Collection entries:
================================

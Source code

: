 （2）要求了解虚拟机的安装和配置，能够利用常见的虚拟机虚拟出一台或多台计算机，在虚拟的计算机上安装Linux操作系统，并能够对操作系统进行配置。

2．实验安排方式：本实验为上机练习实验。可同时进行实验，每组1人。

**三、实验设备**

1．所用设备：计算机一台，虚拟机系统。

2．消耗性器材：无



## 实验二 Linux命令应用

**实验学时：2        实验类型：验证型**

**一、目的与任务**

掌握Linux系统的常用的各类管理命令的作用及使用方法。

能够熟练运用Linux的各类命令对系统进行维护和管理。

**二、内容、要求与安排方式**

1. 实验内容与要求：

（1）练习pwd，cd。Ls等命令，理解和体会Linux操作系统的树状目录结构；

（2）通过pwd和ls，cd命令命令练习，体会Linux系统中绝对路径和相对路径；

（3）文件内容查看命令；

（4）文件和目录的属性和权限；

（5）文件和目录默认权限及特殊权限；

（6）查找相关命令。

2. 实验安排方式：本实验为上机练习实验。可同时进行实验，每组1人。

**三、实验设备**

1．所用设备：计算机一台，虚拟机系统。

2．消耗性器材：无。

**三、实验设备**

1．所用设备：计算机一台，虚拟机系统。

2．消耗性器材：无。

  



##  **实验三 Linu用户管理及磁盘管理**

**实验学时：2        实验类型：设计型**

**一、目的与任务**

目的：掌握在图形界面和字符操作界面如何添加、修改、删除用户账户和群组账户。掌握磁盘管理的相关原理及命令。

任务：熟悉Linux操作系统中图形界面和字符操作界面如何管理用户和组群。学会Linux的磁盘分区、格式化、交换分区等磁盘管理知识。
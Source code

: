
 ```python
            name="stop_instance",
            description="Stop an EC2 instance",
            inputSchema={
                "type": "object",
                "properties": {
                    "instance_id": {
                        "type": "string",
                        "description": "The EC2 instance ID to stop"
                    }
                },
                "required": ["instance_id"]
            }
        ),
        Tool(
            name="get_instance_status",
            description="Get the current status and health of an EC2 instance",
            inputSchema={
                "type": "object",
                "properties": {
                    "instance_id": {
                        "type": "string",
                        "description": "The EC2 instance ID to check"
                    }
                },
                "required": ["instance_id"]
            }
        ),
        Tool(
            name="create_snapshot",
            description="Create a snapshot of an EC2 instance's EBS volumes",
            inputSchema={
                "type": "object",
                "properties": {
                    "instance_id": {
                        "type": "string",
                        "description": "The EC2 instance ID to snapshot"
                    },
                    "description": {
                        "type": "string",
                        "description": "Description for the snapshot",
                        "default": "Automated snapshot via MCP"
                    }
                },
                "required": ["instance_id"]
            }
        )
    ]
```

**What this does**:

================================

■ **WHAT NEEDS TO BE DONE**:
Restate the records above exactly.

■ **SOLUTION TO THIS TASK**:
Source code

: （2）要求了解虚拟机的安装和配置，能够利用常见的虚拟机虚拟出一台或多台计算机，在虚拟的计算机上安装Linux操作系统，并能够对操作系统进行配置。

2．实验安排方式：本实验为上机练习实验。可同时进行实验，每组1人。

**三、实验设备**

1．所用设备：计算机一台，虚拟机系统。

2．消耗性器材：无



## 实验二 Linux命令应用

**实验学时：2        实验类型：验证型**

**一、目的与任务**

掌握Linux系统的常用的各类管理命令的作用及使用方法。

能够熟练运用Linux的各类命令对系统进行维护和管理。

**二、内容、要求与安排方式**

1. 实验内容与要求：

（1）练习pwd，cd。Ls等命令，理解和体会Linux操作系统的树状目录结构；

（2）通过pwd和ls，cd命令命令练习，体会Linux系统中绝对路径和相对路径；

（3）文件内容查看命令；

（4）文件和目录的属性和权限；

（5）文件和目录默认权限及特殊权限；

（6）查找相关命令。

2. 实验安排方式：本实验为上机练习实验。可同时进行实验，每组1人。

**三、实验设备**

1．所用设备：计算机一台，虚拟机系统。

2．消耗性器材：无。

**三、实验设备**

1．所用设备：计算机一台，虚拟机系统。

2．消耗性器材：无。

  



##  **实验三 Linu用户管理及磁盘管理**

**实验学时：2        实验类型：设计型**

**一、目的与任务**

目的：掌握在图形界面和字符操作界面如何添加、修改、删除用户账户和群组账户。掌握磁盘管理的相关原理及命令。

任务：熟悉Linux操作系统中图形界面和字符操作界面如何管理用户和组群。学会Linux的磁盘分区、格式化、交换分区等磁盘管理知识。
Source code

:
 ```python
            name="stop_instance",
            description="Stop an EC2 instance",
            inputSchema={
                "type": "object",
                "properties": {
                    "instance_id": {
                        "type": "string",
                        "description": "The EC2 instance ID to stop"
                    }
                },
                "required": ["instance_id"]
            }
        ),
        Tool(
            name="get_instance_status",
            description="Get the current status and health of an EC2 instance",
            inputSchema={
                "type": "object",
                "properties": {
                    "instance_id": {
                        "type": "string",
                        "description": "The EC2 instance ID to check"
                    }
                },
                "required": ["instance_id"]
            }
        ),
        Tool(
            name="create_snapshot",
            description="Create a snapshot of an EC2 instance's EBS volumes",
            inputSchema={
                "type": "object",
                "properties": {
                    "instance_id": {
                        "type": "string",
                        "description": "The EC2 instance ID to snapshot"
                    },
                    "description": {
                        "type": "string",
                        "description": "Description for the snapshot",
                        "default": "Automated snapshot via MCP"
                    }
                },
                "required": ["instance_id"]
            }
        )
    ]
```

**What this does**:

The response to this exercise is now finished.